1) A cleaning fluid which comprises:

a) an alkylene carbonate selected from the group consisting of: ethylene carbonate; propylene carbonate; butylene carbonate; and glycerine carbonate;

b) an effective alkylene carbonate hydrolysis-inhibiting amount of an ester selected from the group consisting of: 3-ethoxyethylproprionate; ethylene glycol diacetate, ethyl lactate, dibasic ester DBE®, or methyl formate; and

c) water,

wherein water is present in any amount between 20.00% and 95.00% by weight based upon the total weight of said composition, including every hundredth percentage therebetween, and wherein the pressure in the headspace of a sealed container containing such composition is less than 3 pounds per square inch above atmospheric pressure after exposure of such sealed container containing such composition to a temperature of 50 degrees Centigrade for a time period of 12 hours.

2) A composition according to claim 1 wherein said ester is present in any amount between 0.01-2.00% by weight based upon the total weight of the composition.

3) A composition according to claim 1 wherein said ester is present in any amount between 0.01-0.20% by weight based upon the total weight of the composition.

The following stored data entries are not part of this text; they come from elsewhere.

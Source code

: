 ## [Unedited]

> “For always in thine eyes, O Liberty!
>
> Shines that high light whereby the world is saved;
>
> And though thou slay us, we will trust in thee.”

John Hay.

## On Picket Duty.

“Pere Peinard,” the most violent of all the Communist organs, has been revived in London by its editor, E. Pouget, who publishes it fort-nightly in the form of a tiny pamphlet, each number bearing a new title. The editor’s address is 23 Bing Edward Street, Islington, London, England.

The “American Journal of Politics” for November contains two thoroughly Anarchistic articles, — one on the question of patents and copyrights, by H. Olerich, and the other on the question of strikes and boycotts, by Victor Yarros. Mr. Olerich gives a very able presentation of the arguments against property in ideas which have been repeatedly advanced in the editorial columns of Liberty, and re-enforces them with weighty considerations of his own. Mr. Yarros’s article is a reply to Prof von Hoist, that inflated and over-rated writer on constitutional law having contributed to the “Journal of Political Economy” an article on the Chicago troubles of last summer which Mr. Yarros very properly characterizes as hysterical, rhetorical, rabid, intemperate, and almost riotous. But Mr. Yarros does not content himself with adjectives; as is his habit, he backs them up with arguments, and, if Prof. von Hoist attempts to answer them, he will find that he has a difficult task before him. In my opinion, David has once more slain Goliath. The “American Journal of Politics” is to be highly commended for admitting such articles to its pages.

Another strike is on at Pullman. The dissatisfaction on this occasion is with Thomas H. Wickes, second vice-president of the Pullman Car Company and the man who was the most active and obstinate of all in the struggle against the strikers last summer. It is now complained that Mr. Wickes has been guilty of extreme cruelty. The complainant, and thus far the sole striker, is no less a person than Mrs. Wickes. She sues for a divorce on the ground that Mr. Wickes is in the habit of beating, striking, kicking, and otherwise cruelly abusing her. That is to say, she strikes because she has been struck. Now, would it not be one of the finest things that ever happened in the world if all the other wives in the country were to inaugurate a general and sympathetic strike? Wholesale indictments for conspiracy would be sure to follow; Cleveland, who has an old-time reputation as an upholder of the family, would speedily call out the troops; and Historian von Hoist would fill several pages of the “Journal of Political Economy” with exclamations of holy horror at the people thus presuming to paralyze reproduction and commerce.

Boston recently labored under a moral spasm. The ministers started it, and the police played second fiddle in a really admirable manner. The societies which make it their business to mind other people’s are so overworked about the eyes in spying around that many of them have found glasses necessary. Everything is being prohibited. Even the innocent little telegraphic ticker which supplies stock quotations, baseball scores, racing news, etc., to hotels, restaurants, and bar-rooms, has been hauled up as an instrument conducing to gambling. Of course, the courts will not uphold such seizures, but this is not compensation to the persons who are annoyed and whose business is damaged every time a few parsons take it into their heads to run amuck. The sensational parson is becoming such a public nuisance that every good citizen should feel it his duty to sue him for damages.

4) A cleaning fluid which comprises:

a) an alkylene carbonate selected from the group consisting of: ethylene carbonate; propylene carbonate; butylene carbonate; and glycerine carbonate;

b) an effective alkylene carbonate hydrolysis-inhibiting amount of an acid selected from the group consisting of. lactic acid, tartaric acid, citric acid, phosphoric acid, or maleic acid; and

c) water,

wherein water is present in any amount between 20.00% and 95.00% by weight based upon the total weight of said composition, including every hundredth percentage therebetween, and wherein the pressure in the headspace of a sealed container containing such composition is less than 3 pounds per square inch above atmospheric pressure after exposure of such sealed container containing such composition to a temperature of 50 degrees Centigrade for a time period of 12 hours.

5) A composition according to claim 4 wherein said acid is present in any amount between 0.01-2.00% by weight based upon the total weight of the composition.

6) A composition according to claim 4 wherein said acid is present in any amount between 0.01-0.20% by weight based upon the total weight of the composition.

7) A cleaning fluid which comprises:

a) an alkylene carbonate selected from the group consisting of ethylene carbonate; propylene carbonate; butylene carbonate; and glycerine carbonate;

b) an effective alkylene carbonate hydrolysis-inhibiting amount of N-methylpyrrolidone; and

c) water,

wherein water is present in any amount between 20.00% and 95.00% by weight based upon the total weight of said composition, including every hundredth percentage therebetween, and wherein the pressure in the headspace of a sealed container containing such composition is less than 3 pounds per square inch above atmospheric pressure after exposure of such sealed container containing such composition to a temperature of 50 degrees Centigrade for a time period of 12 hours.

8) A composition according to claim 7 wherein of N-methylpyrrolidone is present in any amount between 0.01-2.00% by weight based upon the total weight of the composition.

9) A composition according to claim 7 wherein of N-methylpyrrolidone is present in any amount between 0.01-0.20% by weight based upon the total weight of the composition.